Sleeping below sea level

Sleeping below sea level

It’s not always easy to sleep when you are on holiday, at least for the first few nights. The bed is different, the trip has you all excited, and the altitude of the mountain or the summer heat may make it difficult to fall asleep.

But… how does it feel to sleep below sea level?

If we exclude the unlikely event that a person descends from a lineage of mermaids or is wealthy enough to afford a bed in extravagant hotels under water, there are two ways to sleep below sea level that are both linked to specific occupations.

Sleeping in a submarine

Incessant noise, the smell of motor oil, the stench of sweat, heat, cramped spaces, uncomfortable cots shared with other people… Sleeping in a submarine is terribly difficult and only a few are able to live and work in such an environment. The lack of sunlight upsets one’s normal sleep/wake rhythm (which is reduced to 18-hour blocks) and the lack of oxygen (which is reduced to lower the risk of a fire) makes one feel incredibly tired…In other words, sleeping for submariners is indeed a nightmare!

 

What sleeping is like for sat-divers

A sat-diver is a person who works deep underwater. Their job is to set-up the electrical cables or pipelines that connect islands, lands and continents. It’s always a sat-diver that is involved when someone has to retrieve archaeological artefacts on a seabed. It’s hard and risky work that involves spending rather long periods of time at great depths.

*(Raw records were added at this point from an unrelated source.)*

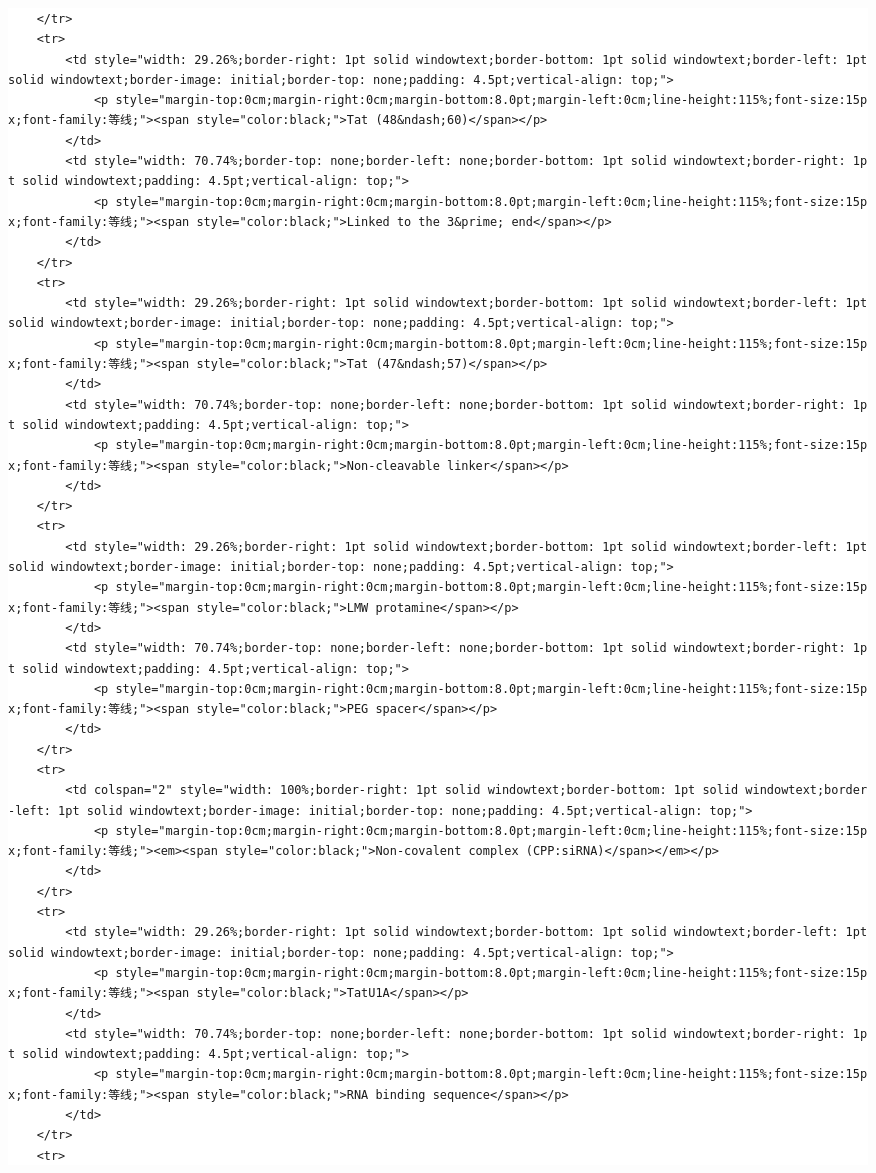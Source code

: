         </tr>
        <tr>
            <td style="width: 29.26%;border-right: 1pt solid windowtext;border-bottom: 1pt solid windowtext;border-left: 1pt solid windowtext;border-image: initial;border-top: none;padding: 4.5pt;vertical-align: top;">
                <p style="margin-top:0cm;margin-right:0cm;margin-bottom:8.0pt;margin-left:0cm;line-height:115%;font-size:15px;font-family:等线;"><span style="color:black;">Tat (48&ndash;60)</span></p>
            </td>
            <td style="width: 70.74%;border-top: none;border-left: none;border-bottom: 1pt solid windowtext;border-right: 1pt solid windowtext;padding: 4.5pt;vertical-align: top;">
                <p style="margin-top:0cm;margin-right:0cm;margin-bottom:8.0pt;margin-left:0cm;line-height:115%;font-size:15px;font-family:等线;"><span style="color:black;">Linked to the 3&prime; end</span></p>
            </td>
        </tr>
        <tr>
            <td style="width: 29.26%;border-right: 1pt solid windowtext;border-bottom: 1pt solid windowtext;border-left: 1pt solid windowtext;border-image: initial;border-top: none;padding: 4.5pt;vertical-align: top;">
                <p style="margin-top:0cm;margin-right:0cm;margin-bottom:8.0pt;margin-left:0cm;line-height:115%;font-size:15px;font-family:等线;"><span style="color:black;">Tat (47&ndash;57)</span></p>
            </td>
            <td style="width: 70.74%;border-top: none;border-left: none;border-bottom: 1pt solid windowtext;border-right: 1pt solid windowtext;padding: 4.5pt;vertical-align: top;">
                <p style="margin-top:0cm;margin-right:0cm;margin-bottom:8.0pt;margin-left:0cm;line-height:115%;font-size:15px;font-family:等线;"><span style="color:black;">Non-cleavable linker</span></p>
            </td>
        </tr>
        <tr>
            <td style="width: 29.26%;border-right: 1pt solid windowtext;border-bottom: 1pt solid windowtext;border-left: 1pt solid windowtext;border-image: initial;border-top: none;padding: 4.5pt;vertical-align: top;">
                <p style="margin-top:0cm;margin-right:0cm;margin-bottom:8.0pt;margin-left:0cm;line-height:115%;font-size:15px;font-family:等线;"><span style="color:black;">LMW protamine</span></p>
            </td>
            <td style="width: 70.74%;border-top: none;border-left: none;border-bottom: 1pt solid windowtext;border-right: 1pt solid windowtext;padding: 4.5pt;vertical-align: top;">
                <p style="margin-top:0cm;margin-right:0cm;margin-bottom:8.0pt;margin-left:0cm;line-height:115%;font-size:15px;font-family:等线;"><span style="color:black;">PEG spacer</span></p>
            </td>
        </tr>
        <tr>
            <td colspan="2" style="width: 100%;border-right: 1pt solid windowtext;border-bottom: 1pt solid windowtext;border-left: 1pt solid windowtext;border-image: initial;border-top: none;padding: 4.5pt;vertical-align: top;">
                <p style="margin-top:0cm;margin-right:0cm;margin-bottom:8.0pt;margin-left:0cm;line-height:115%;font-size:15px;font-family:等线;"><em><span style="color:black;">Non-covalent complex (CPP:siRNA)</span></em></p>
            </td>
        </tr>
        <tr>
            <td style="width: 29.26%;border-right: 1pt solid windowtext;border-bottom: 1pt solid windowtext;border-left: 1pt solid windowtext;border-image: initial;border-top: none;padding: 4.5pt;vertical-align: top;">
                <p style="margin-top:0cm;margin-right:0cm;margin-bottom:8.0pt;margin-left:0cm;line-height:115%;font-size:15px;font-family:等线;"><span style="color:black;">TatU1A</span></p>
            </td>
            <td style="width: 70.74%;border-top: none;border-left: none;border-bottom: 1pt solid windowtext;border-right: 1pt solid windowtext;padding: 4.5pt;vertical-align: top;">
                <p style="margin-top:0cm;margin-right:0cm;margin-bottom:8.0pt;margin-left:0cm;line-height:115%;font-size:15px;font-family:等线;"><span style="color:black;">RNA binding sequence</span></p>
            </td>
        </tr>
        <tr>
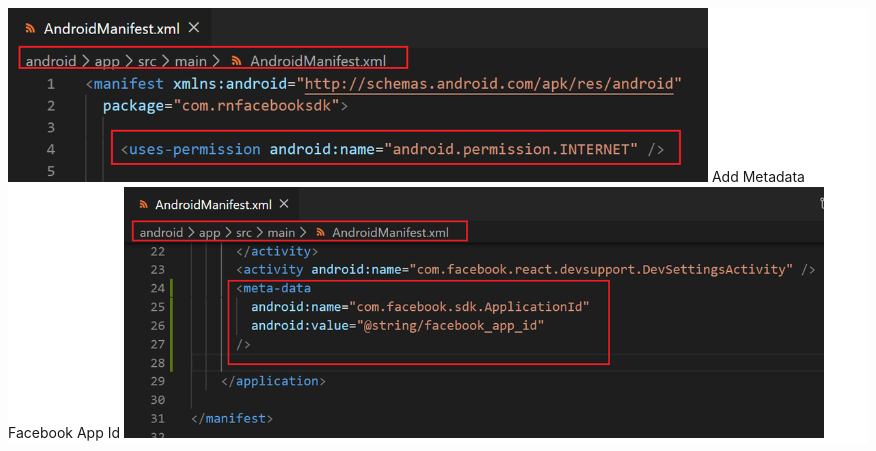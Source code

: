 <img src='https://github.com/uit2712/CreateFBAppForDeveloper/blob/master/Images/20.png' width='700'/>
Add Metadata Facebook App Id
<img src='https://github.com/uit2712/CreateFBAppForDeveloper/blob/master/Images/21.png' width='700'/>
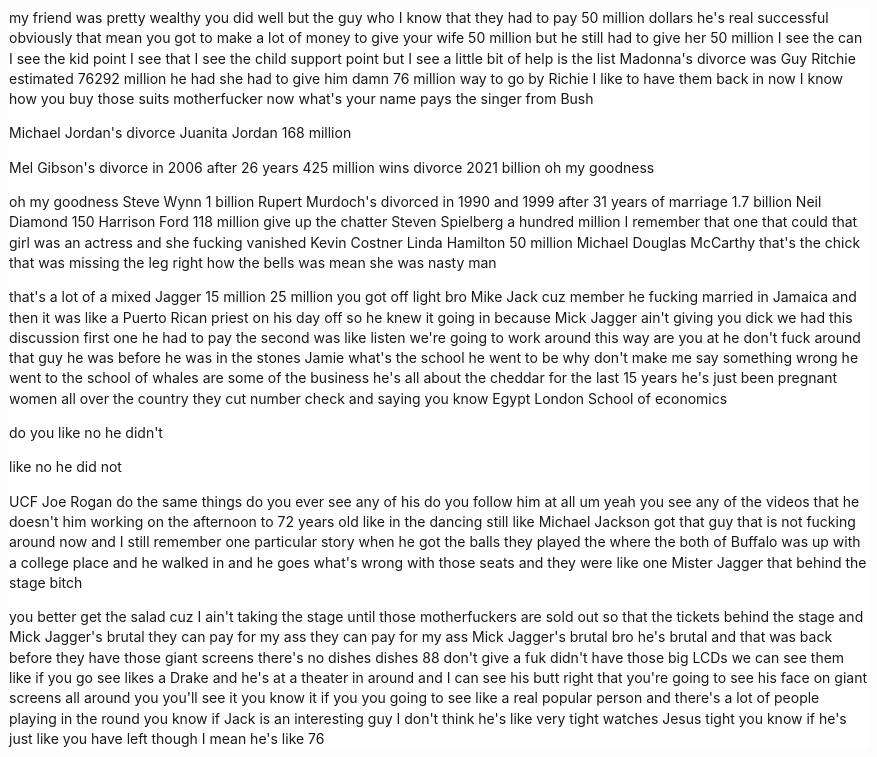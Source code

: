 <timemark seconds="2777" />

my friend was pretty wealthy you did well but the guy who I know that they had to pay 50 million dollars he's real successful obviously that mean you got to make a lot of money to give your wife 50 million but he still had to give her 50 million I see the can I see the kid point I see that I see the child support point but I see a little bit of help is the list Madonna's divorce was Guy Ritchie estimated 76292 million he had she had to give him damn 76 million way to go by Richie I like to have them back in now I know how you buy those suits motherfucker now what's your name pays the singer from Bush

<timemark seconds="2825" />

Michael Jordan's divorce Juanita Jordan 168 million

<timemark seconds="2830" />

Mel Gibson's divorce in 2006 after 26 years 425 million wins divorce 2021 billion oh my goodness

<timemark seconds="2850" />

oh my goodness Steve Wynn 1 billion Rupert Murdoch's divorced in 1990 and 1999 after 31 years of marriage 1.7 billion Neil Diamond 150 Harrison Ford 118 million give up the chatter Steven Spielberg a hundred million I remember that one that could that girl was an actress and she fucking vanished Kevin Costner Linda Hamilton 50 million Michael Douglas McCarthy that's the chick that was missing the leg right how the bells was mean she was nasty man

<timemark seconds="2896" />

that's a lot of a mixed Jagger 15 million 25 million you got off light bro Mike Jack cuz member he fucking married in Jamaica and then it was like a Puerto Rican priest on his day off so he knew it going in because Mick Jagger ain't giving you dick we had this discussion first one he had to pay the second was like listen we're going to work around this way are you at he don't fuck around that guy he was before he was in the stones Jamie what's the school he went to be why don't make me say something wrong he went to the school of whales are some of the business he's all about the cheddar for the last 15 years he's just been pregnant women all over the country they cut number check and saying you know Egypt London School of economics

<timemark seconds="2956" />

do you like no he didn't

<timemark seconds="2959" />

like no he did not

<timemark seconds="2962" />

UCF Joe Rogan do the same things do you ever see any of his do you follow him at all um yeah you see any of the videos that he doesn't him working on the afternoon to 72 years old like in the dancing still like Michael Jackson got that guy that is not fucking around now and I still remember one particular story when he got the balls they played the where the both of Buffalo was up with a college place and he walked in and he goes what's wrong with those seats and they were like one Mister Jagger that behind the stage bitch

<timemark seconds="2998" />

you better get the salad cuz I ain't taking the stage until those motherfuckers are sold out so that the tickets behind the stage and Mick Jagger's brutal they can pay for my ass they can pay for my ass Mick Jagger's brutal bro he's brutal and that was back before they have those giant screens there's no dishes dishes 88 don't give a fuk didn't have those big LCDs we can see them like if you go see likes a Drake and he's at a theater in around and I can see his butt right that you're going to see his face on giant screens all around you you'll see it you know it if you you going to see like a real popular person and there's a lot of people playing in the round you know if Jack is an interesting guy I don't think he's like very tight watches Jesus tight you know if he's just like you have left though I mean he's like 76
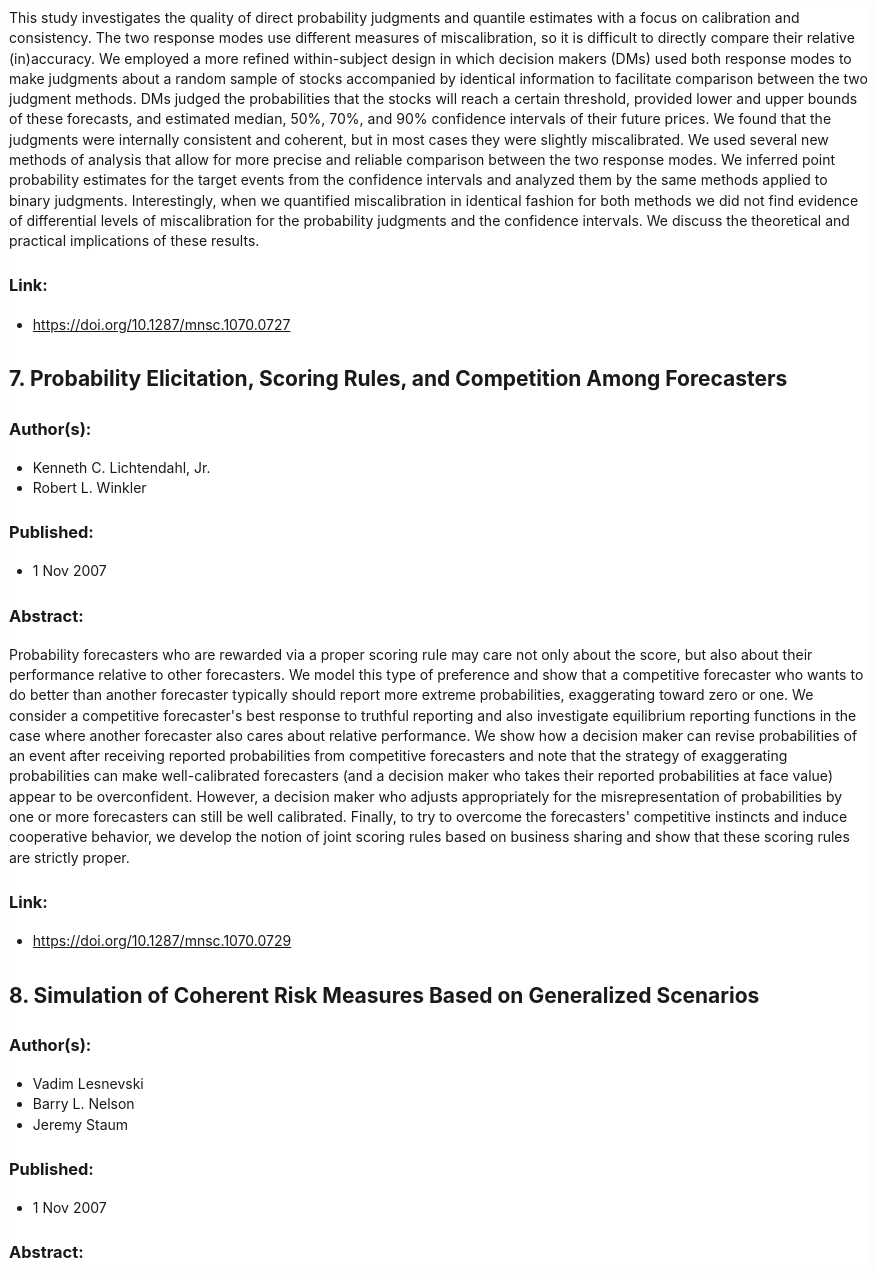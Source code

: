 This study investigates the quality of direct probability judgments and quantile estimates with a focus on calibration and consistency. The two response modes use different measures of miscalibration, so it is difficult to directly compare their relative (in)accuracy. We employed a more refined within-subject design in which decision makers (DMs) used both response modes to make judgments about a random sample of stocks accompanied by identical information to facilitate comparison between the two judgment methods. DMs judged the probabilities that the stocks will reach a certain threshold, provided lower and upper bounds of these forecasts, and estimated median, 50%, 70%, and 90% confidence intervals of their future prices. We found that the judgments were internally consistent and coherent, but in most cases they were slightly miscalibrated. We used several new methods of analysis that allow for more precise and reliable comparison between the two response modes. We inferred point probability estimates for the target events from the confidence intervals and analyzed them by the same methods applied to binary judgments. Interestingly, when we quantified miscalibration in identical fashion for both methods we did not find evidence of differential levels of miscalibration for the probability judgments and the confidence intervals. We discuss the theoretical and practical implications of these results.
### Link:
- https://doi.org/10.1287/mnsc.1070.0727

## 7. Probability Elicitation, Scoring Rules, and Competition Among Forecasters
### Author(s):
- Kenneth C. Lichtendahl, Jr.
- Robert L. Winkler
### Published:
- 1 Nov 2007
### Abstract:
Probability forecasters who are rewarded via a proper scoring rule may care not only about the score, but also about their performance relative to other forecasters. We model this type of preference and show that a competitive forecaster who wants to do better than another forecaster typically should report more extreme probabilities, exaggerating toward zero or one. We consider a competitive forecaster's best response to truthful reporting and also investigate equilibrium reporting functions in the case where another forecaster also cares about relative performance. We show how a decision maker can revise probabilities of an event after receiving reported probabilities from competitive forecasters and note that the strategy of exaggerating probabilities can make well-calibrated forecasters (and a decision maker who takes their reported probabilities at face value) appear to be overconfident. However, a decision maker who adjusts appropriately for the misrepresentation of probabilities by one or more forecasters can still be well calibrated. Finally, to try to overcome the forecasters' competitive instincts and induce cooperative behavior, we develop the notion of joint scoring rules based on business sharing and show that these scoring rules are strictly proper.
### Link:
- https://doi.org/10.1287/mnsc.1070.0729

## 8. Simulation of Coherent Risk Measures Based on Generalized Scenarios
### Author(s):
- Vadim Lesnevski
- Barry L. Nelson
- Jeremy Staum
### Published:
- 1 Nov 2007
### Abstract:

At these depths, the risk of fire is very high, so much so that oil, sugar, baby powder and synthetic fabrics are strictly prohibited because they burn very easily. The pressure in these environments is also very high, which makes sleeping a massive effort that only a small number of real iron-men can manage to accomplish by keeping a stable and near-perfect mental and physical balance. Sleeping also involves other obstacles for sat-divers like excessive noise, movement and tension.  The noise from the gas filtering system is loud, incessant and exhausting.  The movement is intense, due to the ship rolling and the force of the waves.  The continuous tension piles up (again, this is a very risky job, folks) because these professionals have to stay alert to deal with even the slightest noise which can mean a problem that needs to be dealt with quickly.

For both of these occupations, having a comfortable mattress that is completely fireproof and able to regulate the body’s temperature can make all the difference, not only in terms of job performance but also for their quality of life.

If you have trouble falling asleep during the first night of vacation, then think about those that are below sea level, where sleep is definitely much less pleasant.  Try to close your eyes while you do that, you’ll surely feel more comfortable.